# args[] von String nach int umwandeln



## BeKos (10. November 2003)

Hoi erstmal an alle!

Bin durch zufall auf deses wunderbare Forum gestossen und hoffe hier kann mir jemand helfen Ich habe folgendes Problem...  Die Argumente die in der Kommadozeile vom Benutzer eingegeben werden liegen ja immer nur als Strin vor. Nun will ich mit diesen Argumenten aber ein Objekt erzeuge, welches Integer Werte benötigt. Wie kann ich die eingegebenen Argumente in Integer Variablen festschreiben und diese dann an das neue Ojekt weitergeben

Wäre super wenn da jemand ne Antwort drauf hätte  Achso und bitte nicht mit doubleValue() kommen. Die Antwort hatte ich hier schonmal gefunden und es geht ja auch theoretisch, leider geht das trotz richtiger Ergebniss an meinem Aufgabentext vorbei da ich auf jeden Fall mit Ganzzahlen rechnen soll.

Danke!


----------



## Dario Linsky (10. November 2003)

Probiers mal mit Integer.parseInt().


----------



## BeKos (11. November 2003)

Das habe ich auch schon versucht allerdings scheint das auch ncht so ganz zu gehen. 

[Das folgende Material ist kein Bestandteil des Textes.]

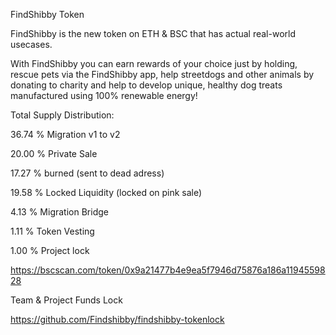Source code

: FindShibby Token

FindShibby is the new token on ETH & BSC that has actual real-world usecases.

With FindShibby you can earn rewards of your choice just by holding, rescue pets via the FindShibby app, help streetdogs and other animals by donating to charity and help to develop unique, healthy dog treats manufactured using 100% renewable energy!


Total Supply Distribution:

36.74 % Migration v1 to v2

20.00 % Private Sale

17.27 % burned (sent to dead adress)

19.58 % Locked Liquidity (locked on pink sale)

4.13 % Migration Bridge 

1.11 % Token Vesting  

1.00 % Project lock  





https://bscscan.com/token/0x9a21477b4e9ea5f7946d75876a186a1194559828


Team & Project Funds Lock

https://github.com/Findshibby/findshibby-tokenlock
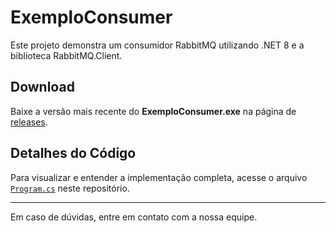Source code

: # ExemploConsumer

Este projeto demonstra um consumidor RabbitMQ utilizando .NET 8 e a biblioteca RabbitMQ.Client.

## Download

Baixe a versão mais recente do **ExemploConsumer.exe** na página de [releases](https://github.com/inovamobil/invm-dotnet-exemplo-consumer/releases/latest).

## Detalhes do Código

Para visualizar e entender a implementação completa, acesse o arquivo [`Program.cs`](./ExemploConsumer/Program.cs) neste repositório.

---

Em caso de dúvidas, entre em contato com a nossa equipe.
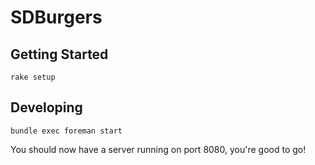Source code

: SDBurgers
=========

Getting Started
---------------

    rake setup


Developing
----------

    bundle exec foreman start

You should now have a server running on port 8080, you're good to go!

habe es folgendermassen angewandt vieleicht weisst du warum es nit funzelt  

int h;

h = new Integer (args[0]).parseInt();

Eigenltich sollte h doch so den vom user eingegebenen int wert haben oder?


----------



## Retlaw (11. November 2003)

> _Original geschrieben von BeKos _
> ...
> int h;
> h = new Integer (args[0]).parseInt();
> ...


Wiso new Integer ? Der primitive Datentyp int ist keine Klasse, muss daher auch nicht mit new instanziert werden.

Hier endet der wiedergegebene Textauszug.